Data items
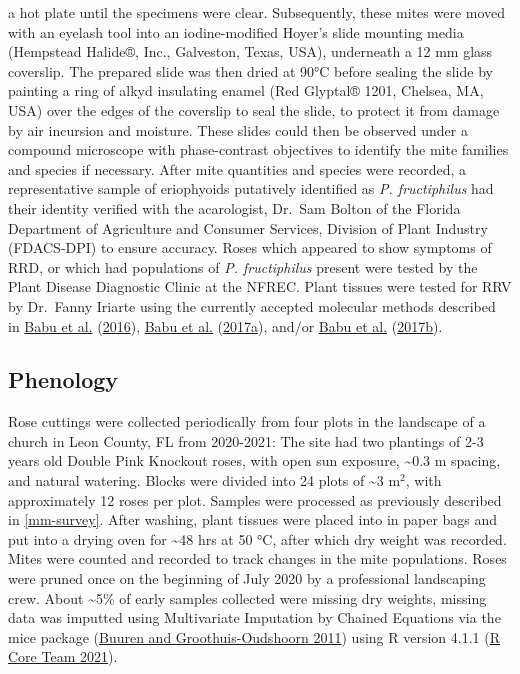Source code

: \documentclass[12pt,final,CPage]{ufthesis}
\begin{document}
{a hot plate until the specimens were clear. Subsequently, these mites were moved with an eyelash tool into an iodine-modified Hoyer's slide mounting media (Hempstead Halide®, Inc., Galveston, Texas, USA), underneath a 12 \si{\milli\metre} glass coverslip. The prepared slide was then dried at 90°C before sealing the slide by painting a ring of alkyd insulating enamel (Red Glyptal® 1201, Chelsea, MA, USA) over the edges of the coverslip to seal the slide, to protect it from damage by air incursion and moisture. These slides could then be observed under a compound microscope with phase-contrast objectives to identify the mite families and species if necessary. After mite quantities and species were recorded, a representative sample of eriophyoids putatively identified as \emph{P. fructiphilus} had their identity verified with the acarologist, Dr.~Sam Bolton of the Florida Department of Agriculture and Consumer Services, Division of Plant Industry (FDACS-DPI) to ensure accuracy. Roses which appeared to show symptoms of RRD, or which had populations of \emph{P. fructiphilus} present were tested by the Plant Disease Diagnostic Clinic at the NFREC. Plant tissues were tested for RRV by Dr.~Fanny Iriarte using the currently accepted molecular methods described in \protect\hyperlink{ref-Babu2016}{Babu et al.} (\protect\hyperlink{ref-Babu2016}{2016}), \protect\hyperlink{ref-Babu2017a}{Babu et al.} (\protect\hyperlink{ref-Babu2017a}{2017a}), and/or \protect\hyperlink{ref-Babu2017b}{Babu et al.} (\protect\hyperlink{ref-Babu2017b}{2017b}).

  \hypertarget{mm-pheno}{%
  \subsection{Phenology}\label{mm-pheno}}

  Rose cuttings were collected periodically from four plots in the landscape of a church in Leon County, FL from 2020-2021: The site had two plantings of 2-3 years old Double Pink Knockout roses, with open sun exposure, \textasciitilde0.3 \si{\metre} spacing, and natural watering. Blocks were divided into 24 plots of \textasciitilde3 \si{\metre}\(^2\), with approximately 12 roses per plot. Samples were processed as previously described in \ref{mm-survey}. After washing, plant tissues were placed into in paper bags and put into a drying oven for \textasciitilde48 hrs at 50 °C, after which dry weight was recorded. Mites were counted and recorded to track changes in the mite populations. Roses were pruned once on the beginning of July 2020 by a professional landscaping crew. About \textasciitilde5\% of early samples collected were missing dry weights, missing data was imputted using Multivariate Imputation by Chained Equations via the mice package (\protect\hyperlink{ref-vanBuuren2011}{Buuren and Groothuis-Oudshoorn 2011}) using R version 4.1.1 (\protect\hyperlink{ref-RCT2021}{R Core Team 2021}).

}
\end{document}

--

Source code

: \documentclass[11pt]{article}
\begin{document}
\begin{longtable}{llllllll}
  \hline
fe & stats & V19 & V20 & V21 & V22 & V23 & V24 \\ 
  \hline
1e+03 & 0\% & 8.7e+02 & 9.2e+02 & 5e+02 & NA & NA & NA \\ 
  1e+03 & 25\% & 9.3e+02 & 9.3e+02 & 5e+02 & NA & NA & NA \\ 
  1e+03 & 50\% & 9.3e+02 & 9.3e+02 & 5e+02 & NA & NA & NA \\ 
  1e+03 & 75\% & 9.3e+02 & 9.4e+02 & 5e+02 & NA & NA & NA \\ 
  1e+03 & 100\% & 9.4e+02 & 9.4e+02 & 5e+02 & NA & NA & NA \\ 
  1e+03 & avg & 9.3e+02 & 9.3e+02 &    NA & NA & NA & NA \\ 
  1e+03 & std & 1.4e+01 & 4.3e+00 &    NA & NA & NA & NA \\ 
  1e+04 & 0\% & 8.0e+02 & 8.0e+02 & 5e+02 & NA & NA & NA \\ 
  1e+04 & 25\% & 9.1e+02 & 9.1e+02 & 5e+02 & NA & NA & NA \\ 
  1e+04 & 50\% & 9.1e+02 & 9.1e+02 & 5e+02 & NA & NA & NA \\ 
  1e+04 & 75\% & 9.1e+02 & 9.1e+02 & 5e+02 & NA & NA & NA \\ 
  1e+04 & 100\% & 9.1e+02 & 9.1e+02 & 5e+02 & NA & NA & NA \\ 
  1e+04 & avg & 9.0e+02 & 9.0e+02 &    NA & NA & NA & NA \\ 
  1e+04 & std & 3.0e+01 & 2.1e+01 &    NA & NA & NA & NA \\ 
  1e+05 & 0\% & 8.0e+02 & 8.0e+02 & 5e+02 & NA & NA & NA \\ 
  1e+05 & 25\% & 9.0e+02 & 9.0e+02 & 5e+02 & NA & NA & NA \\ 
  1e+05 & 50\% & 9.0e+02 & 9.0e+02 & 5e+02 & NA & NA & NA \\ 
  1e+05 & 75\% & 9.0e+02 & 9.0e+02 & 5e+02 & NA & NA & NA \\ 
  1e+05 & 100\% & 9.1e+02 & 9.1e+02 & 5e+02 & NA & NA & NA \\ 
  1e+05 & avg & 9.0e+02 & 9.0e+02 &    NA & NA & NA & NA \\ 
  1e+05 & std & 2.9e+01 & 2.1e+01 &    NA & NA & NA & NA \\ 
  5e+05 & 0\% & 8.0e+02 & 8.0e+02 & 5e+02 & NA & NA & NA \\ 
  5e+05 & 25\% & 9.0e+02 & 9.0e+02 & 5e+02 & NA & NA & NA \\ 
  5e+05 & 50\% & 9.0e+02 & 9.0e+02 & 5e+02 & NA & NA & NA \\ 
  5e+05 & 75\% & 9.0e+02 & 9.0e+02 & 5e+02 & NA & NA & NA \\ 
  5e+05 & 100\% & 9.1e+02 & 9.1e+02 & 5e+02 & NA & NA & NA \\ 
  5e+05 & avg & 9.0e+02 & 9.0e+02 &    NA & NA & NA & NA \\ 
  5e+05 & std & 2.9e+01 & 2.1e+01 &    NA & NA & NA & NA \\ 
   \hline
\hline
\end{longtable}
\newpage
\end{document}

--

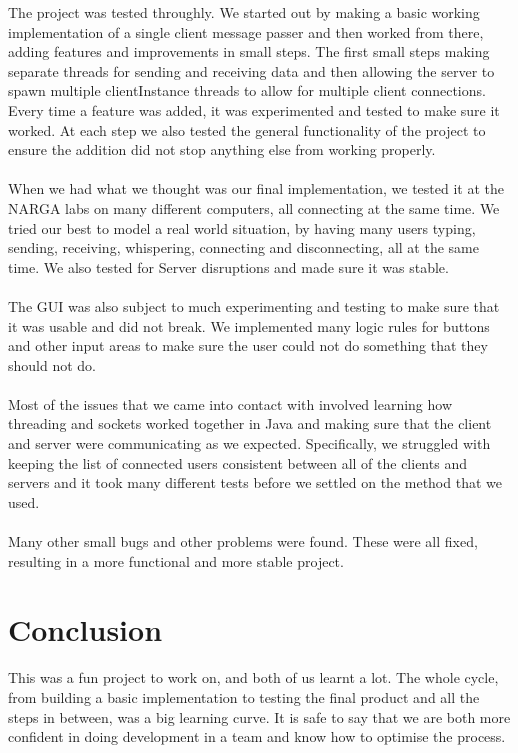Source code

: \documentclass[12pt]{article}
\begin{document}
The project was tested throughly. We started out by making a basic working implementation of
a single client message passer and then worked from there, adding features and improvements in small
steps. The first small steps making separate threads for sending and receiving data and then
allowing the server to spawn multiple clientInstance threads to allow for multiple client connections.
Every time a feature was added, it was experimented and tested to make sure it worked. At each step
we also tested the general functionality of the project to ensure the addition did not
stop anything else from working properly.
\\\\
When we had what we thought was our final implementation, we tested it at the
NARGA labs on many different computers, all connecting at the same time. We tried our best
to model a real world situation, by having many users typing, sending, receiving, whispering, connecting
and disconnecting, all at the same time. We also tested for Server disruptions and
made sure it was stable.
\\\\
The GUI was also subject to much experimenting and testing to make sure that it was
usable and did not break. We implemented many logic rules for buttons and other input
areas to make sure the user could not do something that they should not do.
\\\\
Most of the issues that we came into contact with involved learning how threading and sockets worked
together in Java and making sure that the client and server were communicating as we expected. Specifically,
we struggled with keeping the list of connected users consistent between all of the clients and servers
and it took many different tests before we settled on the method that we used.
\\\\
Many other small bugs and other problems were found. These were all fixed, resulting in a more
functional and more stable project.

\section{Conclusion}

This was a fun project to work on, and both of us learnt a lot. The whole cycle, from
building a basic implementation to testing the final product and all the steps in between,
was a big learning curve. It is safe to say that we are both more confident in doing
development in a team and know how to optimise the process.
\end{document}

#### Work instruction
Check the entries above for the word "longtable" and copy every line where it turns up.

#### Answer box
\begin{longtable}{llllllll}
\end{longtable}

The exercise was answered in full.